Items listed in a dataset
============================================================
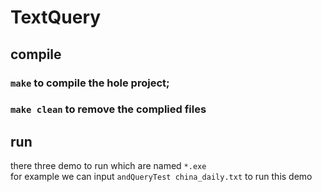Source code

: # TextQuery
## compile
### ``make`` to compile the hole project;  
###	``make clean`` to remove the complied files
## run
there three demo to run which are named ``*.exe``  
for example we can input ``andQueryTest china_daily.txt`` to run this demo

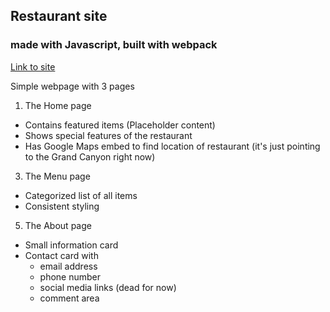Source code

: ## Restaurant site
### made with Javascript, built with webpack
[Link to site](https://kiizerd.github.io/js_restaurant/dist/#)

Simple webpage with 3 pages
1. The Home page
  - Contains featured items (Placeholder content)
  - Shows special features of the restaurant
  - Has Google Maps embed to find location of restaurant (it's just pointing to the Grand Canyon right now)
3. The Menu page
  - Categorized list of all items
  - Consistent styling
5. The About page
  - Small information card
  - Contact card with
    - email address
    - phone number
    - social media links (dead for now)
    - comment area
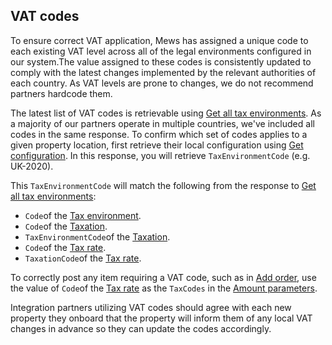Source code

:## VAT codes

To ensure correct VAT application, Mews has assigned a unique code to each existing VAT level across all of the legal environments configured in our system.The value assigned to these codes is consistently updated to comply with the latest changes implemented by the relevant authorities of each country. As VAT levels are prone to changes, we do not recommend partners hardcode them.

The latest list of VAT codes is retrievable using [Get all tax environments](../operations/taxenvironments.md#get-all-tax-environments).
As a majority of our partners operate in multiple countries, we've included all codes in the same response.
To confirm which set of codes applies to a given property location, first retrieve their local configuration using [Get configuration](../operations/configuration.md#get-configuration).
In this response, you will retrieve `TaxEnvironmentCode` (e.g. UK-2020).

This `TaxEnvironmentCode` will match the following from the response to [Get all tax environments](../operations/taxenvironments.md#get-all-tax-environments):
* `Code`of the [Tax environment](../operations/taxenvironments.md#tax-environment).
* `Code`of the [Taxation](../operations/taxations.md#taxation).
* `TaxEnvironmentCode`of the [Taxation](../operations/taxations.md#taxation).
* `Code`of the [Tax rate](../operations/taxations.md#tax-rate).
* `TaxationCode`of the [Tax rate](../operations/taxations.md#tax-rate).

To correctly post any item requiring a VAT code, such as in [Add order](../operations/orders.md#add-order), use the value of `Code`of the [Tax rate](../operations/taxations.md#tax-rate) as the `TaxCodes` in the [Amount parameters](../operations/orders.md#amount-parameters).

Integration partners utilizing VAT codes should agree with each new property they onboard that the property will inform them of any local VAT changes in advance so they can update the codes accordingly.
============================================================
◆ **What to do**: Identify the lines above that contain the word "demo", then copy them.

◆ **Result for this exercise**:
there three demo to run which are named ``*.exe``  
for example we can input ``andQueryTest china_daily.txt`` to run this demo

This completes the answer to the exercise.